Find the line in the entries below that contains "Die Objektäquivalenz erfasst". Repeat it exactly, and every line after it through the line that contains "Hier erweist sich".

### Exercise materials ###

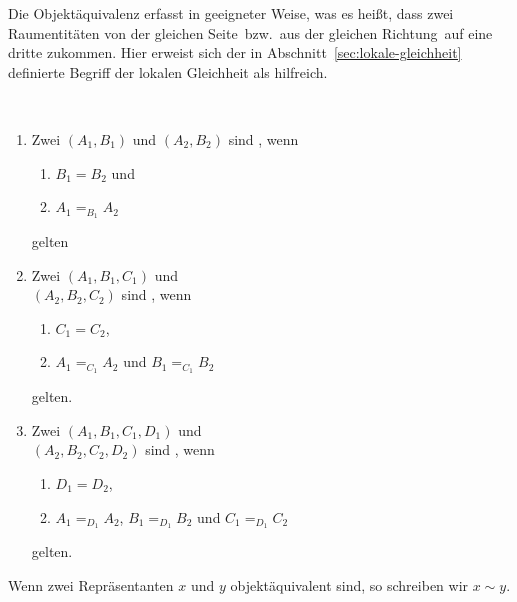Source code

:     
    Die Objektäquivalenz erfasst in geeigneter Weise, was es heißt, dass zwei Raumentitäten \glqq von der gleichen Seite\grqq\ bzw.\ \glqq aus der gleichen Richtung\grqq\ auf eine dritte zukommen. 
    Hier erweist sich der in Abschnitt~\ref{sec:lokale-gleichheit} definierte Begriff der lokalen Gleichheit als hilfreich.

    \begin{dfn}\label{dfn:objektaequivalenz}\ \vspace{0pt}

        \begin{enumerate}
            \item Zwei  $(A_1,B_1)$ und $(A_2,B_2)$ sind , wenn 
                \begin{enumerate}
                    \item $B_1 = B_2$ und
                    \item $A_1 =_{B_1} A_2$
                \end{enumerate}
                gelten
            \item Zwei  $(A_1,B_1,C_1)$ und \\
            $(A_2,B_2,C_2)$ sind , wenn 
                \begin{enumerate}
                    \item $C_1 = C_2$,
                    \item $A_1 =_{C_1} A_2$ und $B_1 =_{C_1} B_2$
                \end{enumerate}
                gelten.
            \item Zwei  $(A_1,B_1,C_1,D_1)$ und\\
                $(A_2,B_2,C_2,D_2)$ sind , wenn 
                \begin{enumerate}
                    \item $D_1 = D_2$,
                    \item $A_1 =_{D_1} A_2$, $B_1 =_{D_1} B_2$ und $C_1 =_{D_1} C_2$
                \end{enumerate}	
                gelten.		
        \end{enumerate}
        
        Wenn zwei Repräsentanten $x$ und $y$ objektäquivalent sind, so schreiben wir $x \sim y$.
        
    \end{dfn}
    
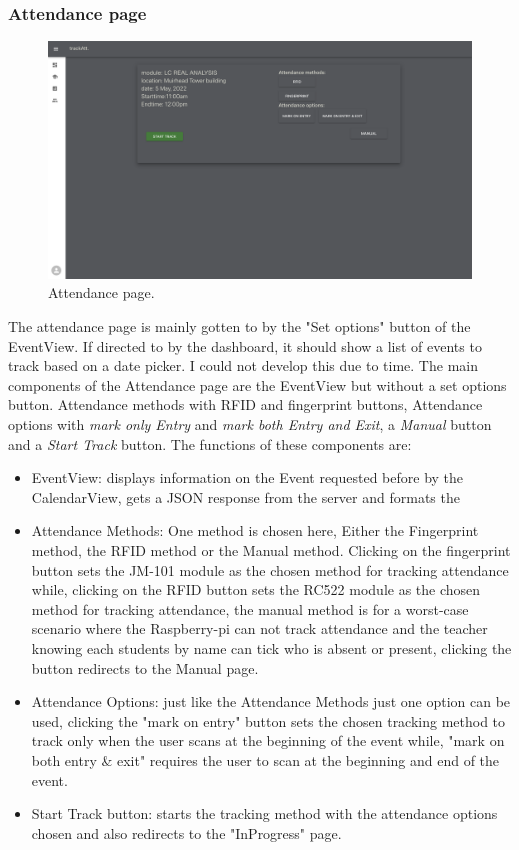 \subsubsection{Attendance page}
\begin{figure}[ht!]
  \includegraphics[scale=0.135]{Design & Implementation/images/Attendance.png}
  \caption{Attendance page.}
\end{figure}
The attendance page is mainly gotten to by the "Set options" button of the EventView. If directed to by the dashboard, it should show a list of events to track based on a date picker. I could not develop this due to time. The main components of the Attendance page are the EventView but without a set options button. Attendance methods with RFID and fingerprint buttons, Attendance options with \textit{mark only Entry} and \textit{mark both Entry and Exit}, a \textit{Manual} button and a \textit{Start Track} button. The functions of these components are:

\begin{itemize}
  \item EventView: displays information on the Event requested before by the CalendarView, gets a JSON response from the server and formats the 
  \item Attendance Methods: One method is chosen here, Either the Fingerprint method, the RFID method or the Manual method. Clicking on the fingerprint button sets the JM-101 module as the chosen method for tracking attendance while, clicking on the RFID button sets the RC522 module as the chosen method for tracking attendance, the manual method is for a worst-case scenario where the Raspberry-pi can not track attendance and the teacher knowing each students by name can tick who is absent or present, clicking the button redirects to the Manual page. 
  \item Attendance Options: just like the Attendance Methods just one option can be used, clicking the "mark on entry" button sets the chosen tracking method to track only when the user scans at the beginning of the event while, "mark on both entry \& exit" requires the user to scan at the beginning and end of the event.
  \item Start Track button: starts the tracking method with the attendance options chosen and also redirects to the "InProgress" page.  
\end{itemize}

###

→ Response to the task
    Die Objektäquivalenz erfasst in geeigneter Weise, was es heißt, dass zwei Raumentitäten \glqq von der gleichen Seite\grqq\ bzw.\ \glqq aus der gleichen Richtung\grqq\ auf eine dritte zukommen. 
    Hier erweist sich der in Abschnitt~\ref{sec:lokale-gleichheit} definierte Begriff der lokalen Gleichheit als hilfreich.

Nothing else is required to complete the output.